You can create your own JavaScript object given by below.

<script type="text/javascript">
objPerson    =    new Object();
objPerson.fname    =    "Milap";
objPerson.lname    =    "Patel";
objPerson.age    =    "24";
document.write(objPerson.age);
</script>

objectname = new Object(); will create JavaScript object named "objectname".

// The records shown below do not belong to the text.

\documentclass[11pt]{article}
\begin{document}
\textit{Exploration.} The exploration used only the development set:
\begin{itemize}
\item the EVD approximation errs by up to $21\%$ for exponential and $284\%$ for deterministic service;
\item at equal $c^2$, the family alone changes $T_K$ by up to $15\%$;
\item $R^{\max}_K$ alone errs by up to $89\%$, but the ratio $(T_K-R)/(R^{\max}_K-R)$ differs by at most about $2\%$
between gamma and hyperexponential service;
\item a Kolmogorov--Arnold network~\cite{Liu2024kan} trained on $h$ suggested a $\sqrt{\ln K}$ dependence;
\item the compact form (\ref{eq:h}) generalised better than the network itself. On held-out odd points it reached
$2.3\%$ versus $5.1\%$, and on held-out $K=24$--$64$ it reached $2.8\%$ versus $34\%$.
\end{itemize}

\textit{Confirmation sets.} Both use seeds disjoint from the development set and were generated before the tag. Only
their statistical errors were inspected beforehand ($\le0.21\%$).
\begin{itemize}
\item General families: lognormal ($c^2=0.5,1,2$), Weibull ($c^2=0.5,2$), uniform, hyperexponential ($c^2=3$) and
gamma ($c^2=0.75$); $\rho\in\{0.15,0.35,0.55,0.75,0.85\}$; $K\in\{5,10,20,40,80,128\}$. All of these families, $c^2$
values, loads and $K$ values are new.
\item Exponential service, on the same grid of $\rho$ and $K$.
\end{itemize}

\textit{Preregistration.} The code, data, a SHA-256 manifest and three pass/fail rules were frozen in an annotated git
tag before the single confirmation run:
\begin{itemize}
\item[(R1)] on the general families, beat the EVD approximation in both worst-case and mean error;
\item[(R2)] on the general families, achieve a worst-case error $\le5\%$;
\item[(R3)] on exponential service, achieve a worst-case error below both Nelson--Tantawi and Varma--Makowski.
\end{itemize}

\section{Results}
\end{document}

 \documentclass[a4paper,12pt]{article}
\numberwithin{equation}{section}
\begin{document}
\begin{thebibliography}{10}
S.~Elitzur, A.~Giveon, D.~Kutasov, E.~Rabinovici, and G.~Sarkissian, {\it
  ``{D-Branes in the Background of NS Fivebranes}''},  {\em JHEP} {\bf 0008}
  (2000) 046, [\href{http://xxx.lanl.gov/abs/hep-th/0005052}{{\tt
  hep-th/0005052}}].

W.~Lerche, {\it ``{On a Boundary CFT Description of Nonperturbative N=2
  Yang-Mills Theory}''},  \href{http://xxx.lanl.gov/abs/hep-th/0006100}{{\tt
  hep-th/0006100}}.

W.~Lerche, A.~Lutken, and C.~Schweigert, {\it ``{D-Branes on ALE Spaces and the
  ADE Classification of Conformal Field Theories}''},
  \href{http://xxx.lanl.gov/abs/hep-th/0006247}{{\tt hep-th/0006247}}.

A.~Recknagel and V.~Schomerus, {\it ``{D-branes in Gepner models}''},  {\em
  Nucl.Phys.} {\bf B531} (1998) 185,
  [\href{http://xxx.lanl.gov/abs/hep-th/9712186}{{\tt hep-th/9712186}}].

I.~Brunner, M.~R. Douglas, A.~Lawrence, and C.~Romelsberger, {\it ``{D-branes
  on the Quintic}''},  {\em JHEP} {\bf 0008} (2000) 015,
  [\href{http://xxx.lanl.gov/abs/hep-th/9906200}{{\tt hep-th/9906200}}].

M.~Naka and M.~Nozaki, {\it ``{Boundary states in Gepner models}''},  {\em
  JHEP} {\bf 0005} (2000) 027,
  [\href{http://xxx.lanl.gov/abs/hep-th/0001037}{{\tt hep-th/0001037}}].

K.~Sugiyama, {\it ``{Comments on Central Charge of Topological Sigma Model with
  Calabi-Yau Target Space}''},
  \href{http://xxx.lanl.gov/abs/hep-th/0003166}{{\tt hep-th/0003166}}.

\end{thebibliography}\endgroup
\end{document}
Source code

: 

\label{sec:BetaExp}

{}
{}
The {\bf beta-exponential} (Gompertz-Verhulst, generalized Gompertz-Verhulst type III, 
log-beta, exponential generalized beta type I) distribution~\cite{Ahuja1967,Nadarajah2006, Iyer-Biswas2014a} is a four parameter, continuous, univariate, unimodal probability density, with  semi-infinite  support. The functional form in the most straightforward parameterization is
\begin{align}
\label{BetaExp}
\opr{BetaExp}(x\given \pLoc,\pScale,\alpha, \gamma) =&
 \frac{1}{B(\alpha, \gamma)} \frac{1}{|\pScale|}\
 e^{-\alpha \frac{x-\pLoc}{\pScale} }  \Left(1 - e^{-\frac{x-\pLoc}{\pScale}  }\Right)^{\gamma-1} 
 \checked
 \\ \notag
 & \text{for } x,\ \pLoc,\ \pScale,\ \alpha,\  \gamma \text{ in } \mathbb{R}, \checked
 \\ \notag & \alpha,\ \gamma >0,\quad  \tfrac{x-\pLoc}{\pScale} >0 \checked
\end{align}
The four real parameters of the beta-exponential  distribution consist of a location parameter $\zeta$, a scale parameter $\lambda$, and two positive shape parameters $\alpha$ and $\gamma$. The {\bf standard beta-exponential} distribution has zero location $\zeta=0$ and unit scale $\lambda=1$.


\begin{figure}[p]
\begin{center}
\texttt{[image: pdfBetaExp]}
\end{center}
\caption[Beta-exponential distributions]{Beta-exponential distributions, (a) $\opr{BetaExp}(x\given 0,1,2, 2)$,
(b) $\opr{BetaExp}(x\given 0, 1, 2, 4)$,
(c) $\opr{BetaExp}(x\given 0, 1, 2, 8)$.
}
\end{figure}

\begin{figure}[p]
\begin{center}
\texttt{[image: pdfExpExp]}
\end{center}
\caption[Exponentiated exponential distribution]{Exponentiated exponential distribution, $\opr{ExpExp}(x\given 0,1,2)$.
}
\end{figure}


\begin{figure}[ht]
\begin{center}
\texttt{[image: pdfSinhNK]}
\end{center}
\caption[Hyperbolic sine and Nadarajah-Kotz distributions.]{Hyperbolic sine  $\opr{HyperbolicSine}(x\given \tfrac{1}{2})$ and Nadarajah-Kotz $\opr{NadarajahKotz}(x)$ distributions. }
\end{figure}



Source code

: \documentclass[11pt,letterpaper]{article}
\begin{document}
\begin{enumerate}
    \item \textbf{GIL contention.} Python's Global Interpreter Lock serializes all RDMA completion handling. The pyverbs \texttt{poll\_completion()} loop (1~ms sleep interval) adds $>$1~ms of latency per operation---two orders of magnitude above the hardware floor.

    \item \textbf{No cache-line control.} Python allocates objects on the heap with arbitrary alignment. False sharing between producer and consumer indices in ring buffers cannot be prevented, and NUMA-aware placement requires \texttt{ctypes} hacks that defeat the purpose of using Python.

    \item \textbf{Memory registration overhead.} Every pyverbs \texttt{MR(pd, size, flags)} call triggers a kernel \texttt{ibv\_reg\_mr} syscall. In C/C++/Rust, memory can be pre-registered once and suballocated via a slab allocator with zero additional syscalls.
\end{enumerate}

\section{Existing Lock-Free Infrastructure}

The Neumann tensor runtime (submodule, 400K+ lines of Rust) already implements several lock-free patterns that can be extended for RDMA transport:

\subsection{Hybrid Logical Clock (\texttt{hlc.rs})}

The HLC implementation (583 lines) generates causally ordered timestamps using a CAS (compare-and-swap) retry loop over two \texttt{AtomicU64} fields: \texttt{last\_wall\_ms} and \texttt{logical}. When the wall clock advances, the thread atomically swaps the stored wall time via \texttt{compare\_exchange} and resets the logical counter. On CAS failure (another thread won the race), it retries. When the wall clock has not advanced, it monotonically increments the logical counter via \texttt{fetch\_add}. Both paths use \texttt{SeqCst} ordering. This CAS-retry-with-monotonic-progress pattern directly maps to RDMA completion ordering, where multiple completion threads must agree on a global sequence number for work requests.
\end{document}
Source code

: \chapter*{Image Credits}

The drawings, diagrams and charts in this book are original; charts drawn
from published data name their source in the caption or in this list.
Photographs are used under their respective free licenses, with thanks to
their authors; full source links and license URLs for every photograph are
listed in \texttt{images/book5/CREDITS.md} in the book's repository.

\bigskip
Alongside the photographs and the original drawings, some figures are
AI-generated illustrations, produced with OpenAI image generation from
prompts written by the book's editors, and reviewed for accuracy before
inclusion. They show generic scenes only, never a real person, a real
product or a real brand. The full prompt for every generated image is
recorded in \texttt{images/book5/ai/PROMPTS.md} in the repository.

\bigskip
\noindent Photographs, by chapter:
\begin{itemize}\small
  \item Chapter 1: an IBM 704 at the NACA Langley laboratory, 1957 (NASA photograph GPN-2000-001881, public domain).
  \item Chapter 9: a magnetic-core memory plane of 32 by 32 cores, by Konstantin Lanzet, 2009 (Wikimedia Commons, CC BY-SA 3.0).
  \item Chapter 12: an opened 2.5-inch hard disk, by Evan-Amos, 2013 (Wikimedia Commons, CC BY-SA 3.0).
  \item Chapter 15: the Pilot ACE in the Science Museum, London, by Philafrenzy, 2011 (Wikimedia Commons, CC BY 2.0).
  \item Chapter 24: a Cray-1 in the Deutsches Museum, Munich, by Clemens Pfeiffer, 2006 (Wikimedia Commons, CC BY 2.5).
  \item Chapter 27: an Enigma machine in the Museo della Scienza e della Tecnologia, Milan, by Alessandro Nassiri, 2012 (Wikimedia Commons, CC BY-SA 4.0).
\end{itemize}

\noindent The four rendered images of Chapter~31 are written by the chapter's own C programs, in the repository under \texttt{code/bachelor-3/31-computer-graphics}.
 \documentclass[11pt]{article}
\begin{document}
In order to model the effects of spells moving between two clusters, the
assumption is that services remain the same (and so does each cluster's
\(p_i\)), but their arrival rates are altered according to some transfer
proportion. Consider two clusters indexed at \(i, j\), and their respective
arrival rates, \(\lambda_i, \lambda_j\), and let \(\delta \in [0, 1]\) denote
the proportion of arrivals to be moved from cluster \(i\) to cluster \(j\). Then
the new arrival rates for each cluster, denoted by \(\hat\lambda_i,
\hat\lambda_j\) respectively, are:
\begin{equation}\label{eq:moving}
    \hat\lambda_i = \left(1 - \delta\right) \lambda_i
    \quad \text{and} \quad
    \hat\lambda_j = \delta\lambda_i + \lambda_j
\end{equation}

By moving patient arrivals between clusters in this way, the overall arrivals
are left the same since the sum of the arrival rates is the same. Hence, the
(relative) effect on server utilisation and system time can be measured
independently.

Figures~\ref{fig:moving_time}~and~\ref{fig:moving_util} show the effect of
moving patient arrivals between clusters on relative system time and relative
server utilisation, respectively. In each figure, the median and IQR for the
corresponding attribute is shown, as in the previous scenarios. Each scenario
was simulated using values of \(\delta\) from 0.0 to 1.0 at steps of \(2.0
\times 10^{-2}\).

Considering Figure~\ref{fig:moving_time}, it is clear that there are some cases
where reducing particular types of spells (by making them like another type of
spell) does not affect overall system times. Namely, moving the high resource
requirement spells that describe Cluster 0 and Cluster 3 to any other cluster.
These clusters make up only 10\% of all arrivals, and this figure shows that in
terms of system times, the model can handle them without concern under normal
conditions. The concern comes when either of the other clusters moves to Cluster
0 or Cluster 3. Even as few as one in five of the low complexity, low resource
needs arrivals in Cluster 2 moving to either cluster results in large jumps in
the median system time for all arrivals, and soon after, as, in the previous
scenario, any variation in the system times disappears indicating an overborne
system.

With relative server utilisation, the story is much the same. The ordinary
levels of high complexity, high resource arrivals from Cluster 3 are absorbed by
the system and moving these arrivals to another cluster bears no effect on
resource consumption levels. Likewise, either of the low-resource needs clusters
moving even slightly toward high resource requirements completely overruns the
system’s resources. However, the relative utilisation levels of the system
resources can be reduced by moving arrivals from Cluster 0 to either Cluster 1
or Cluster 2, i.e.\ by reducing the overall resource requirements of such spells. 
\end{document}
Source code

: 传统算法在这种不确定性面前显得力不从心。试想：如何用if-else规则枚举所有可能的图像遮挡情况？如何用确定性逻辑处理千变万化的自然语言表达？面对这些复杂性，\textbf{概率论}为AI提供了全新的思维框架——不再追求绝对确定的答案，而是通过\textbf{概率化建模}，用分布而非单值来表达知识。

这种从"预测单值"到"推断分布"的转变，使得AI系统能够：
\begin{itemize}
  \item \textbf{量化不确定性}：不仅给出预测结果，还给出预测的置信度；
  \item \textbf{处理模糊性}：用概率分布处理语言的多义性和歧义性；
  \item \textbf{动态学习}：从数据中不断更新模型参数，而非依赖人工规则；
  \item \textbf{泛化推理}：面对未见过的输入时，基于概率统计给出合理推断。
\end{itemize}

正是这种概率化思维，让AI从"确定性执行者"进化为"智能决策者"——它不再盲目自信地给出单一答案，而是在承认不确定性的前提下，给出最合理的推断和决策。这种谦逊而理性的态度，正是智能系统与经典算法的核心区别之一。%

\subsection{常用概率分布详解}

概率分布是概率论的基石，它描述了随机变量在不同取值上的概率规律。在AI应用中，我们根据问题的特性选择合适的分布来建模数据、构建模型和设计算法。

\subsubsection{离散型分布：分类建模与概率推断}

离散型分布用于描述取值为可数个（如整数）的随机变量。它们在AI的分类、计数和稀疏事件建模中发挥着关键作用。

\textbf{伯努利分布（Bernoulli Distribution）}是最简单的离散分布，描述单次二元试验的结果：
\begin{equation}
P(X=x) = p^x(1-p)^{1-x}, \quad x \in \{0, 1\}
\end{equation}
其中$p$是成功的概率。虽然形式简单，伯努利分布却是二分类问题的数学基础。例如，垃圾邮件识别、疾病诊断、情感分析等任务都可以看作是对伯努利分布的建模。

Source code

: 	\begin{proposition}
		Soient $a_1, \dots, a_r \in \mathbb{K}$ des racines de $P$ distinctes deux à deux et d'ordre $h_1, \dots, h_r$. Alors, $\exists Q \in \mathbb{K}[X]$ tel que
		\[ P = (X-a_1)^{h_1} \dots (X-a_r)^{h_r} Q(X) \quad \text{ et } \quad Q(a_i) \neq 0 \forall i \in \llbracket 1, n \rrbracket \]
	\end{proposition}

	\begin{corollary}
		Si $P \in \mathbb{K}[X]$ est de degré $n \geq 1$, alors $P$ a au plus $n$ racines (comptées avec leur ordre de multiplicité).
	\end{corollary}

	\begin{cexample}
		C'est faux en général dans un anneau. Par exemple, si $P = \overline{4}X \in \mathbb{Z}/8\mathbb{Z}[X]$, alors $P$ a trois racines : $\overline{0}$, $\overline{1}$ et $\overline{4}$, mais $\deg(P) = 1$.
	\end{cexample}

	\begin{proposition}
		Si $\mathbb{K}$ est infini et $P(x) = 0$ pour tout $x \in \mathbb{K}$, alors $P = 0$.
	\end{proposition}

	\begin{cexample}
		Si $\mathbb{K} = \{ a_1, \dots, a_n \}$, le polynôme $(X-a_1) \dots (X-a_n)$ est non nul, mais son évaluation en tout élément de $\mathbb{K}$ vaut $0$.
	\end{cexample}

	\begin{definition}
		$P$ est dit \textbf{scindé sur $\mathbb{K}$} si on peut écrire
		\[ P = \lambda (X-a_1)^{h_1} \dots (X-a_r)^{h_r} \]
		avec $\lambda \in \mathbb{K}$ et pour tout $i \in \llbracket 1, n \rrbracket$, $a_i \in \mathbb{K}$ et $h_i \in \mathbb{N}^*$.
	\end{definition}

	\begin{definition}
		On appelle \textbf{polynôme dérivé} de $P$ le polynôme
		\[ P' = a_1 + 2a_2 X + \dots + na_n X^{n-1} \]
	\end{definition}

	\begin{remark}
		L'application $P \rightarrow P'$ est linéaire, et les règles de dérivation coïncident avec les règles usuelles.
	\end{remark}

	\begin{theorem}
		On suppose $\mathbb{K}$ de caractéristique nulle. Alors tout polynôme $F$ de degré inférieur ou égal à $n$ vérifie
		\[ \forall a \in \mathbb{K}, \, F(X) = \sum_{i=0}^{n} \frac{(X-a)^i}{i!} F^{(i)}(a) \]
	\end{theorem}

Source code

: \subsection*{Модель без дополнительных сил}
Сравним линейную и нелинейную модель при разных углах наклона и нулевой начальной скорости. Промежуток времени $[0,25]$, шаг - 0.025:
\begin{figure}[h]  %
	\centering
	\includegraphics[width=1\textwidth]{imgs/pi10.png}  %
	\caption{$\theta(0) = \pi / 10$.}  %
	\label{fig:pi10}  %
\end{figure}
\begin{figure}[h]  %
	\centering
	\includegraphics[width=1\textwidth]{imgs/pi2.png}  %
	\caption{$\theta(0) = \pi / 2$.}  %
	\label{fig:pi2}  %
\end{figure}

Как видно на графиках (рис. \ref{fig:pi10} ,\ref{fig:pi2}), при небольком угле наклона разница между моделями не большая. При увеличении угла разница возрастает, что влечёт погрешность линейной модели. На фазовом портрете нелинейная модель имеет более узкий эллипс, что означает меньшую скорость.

fname and lname are methods and we can assign values to object, objPerson.age = "24";

Comments

-1

You can create a JS object using JSON:

var someObject = {
    property1: 'my first property',
    property2: 'my second property',
    property3: 12345,
    property4: ['first list item','second list item']
};

Using Dojo, you could create an object as follows:

dojo.declare('gumbo.objects.first',null,{
    property1: 'my first property',
    property2: 'my second property'
});

There are many other ways of doing this, it all depends on what your preferences are and which libraries you use.

5 Comments

That ain't JSON. That's just a JavaScript object literal.
… and not one that would conform to the JSON specification if it was string data.
You're right. Using JSON it would be var someObject = { "property1" = "my first property" };
@Emmster: no, using JSON it would be var someObject = eval('({ "property1": "my first property" })'). Get it? JSON is a data interchange format (think "string"). It happens to be legal notation for a JavaScript object literal.
That's not what json.org/js.html implies, unless I completely misunderstand it.